◆ **WORK TO BE COMPLETED**
Return exactly the span of lines that opens with the line containing "### Hot Reload (Desenvolvimento)" and closes with the last line of the data, inclusive.

Data records:
################

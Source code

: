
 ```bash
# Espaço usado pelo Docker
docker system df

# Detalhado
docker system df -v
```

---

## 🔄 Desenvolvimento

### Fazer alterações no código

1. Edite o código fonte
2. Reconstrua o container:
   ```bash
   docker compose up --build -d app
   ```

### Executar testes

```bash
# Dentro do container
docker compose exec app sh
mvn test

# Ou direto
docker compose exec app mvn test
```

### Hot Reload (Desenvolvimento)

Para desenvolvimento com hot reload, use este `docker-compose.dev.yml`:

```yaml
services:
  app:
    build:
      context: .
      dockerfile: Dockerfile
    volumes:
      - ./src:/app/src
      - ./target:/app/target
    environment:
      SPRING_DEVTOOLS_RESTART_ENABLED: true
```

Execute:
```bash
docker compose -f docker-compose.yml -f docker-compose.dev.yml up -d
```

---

################

◆ **RESPONSE BOX**
### Hot Reload (Desenvolvimento)

Para desenvolvimento com hot reload, use este `docker-compose.dev.yml`:

```yaml
services:
  app:
    build:
      context: .
      dockerfile: Dockerfile
    volumes:
      - ./src:/app/src
      - ./target:/app/target
    environment:
      SPRING_DEVTOOLS_RESTART_ENABLED: true
```

Execute:
```bash
docker compose -f docker-compose.yml -f docker-compose.dev.yml up -d
```

---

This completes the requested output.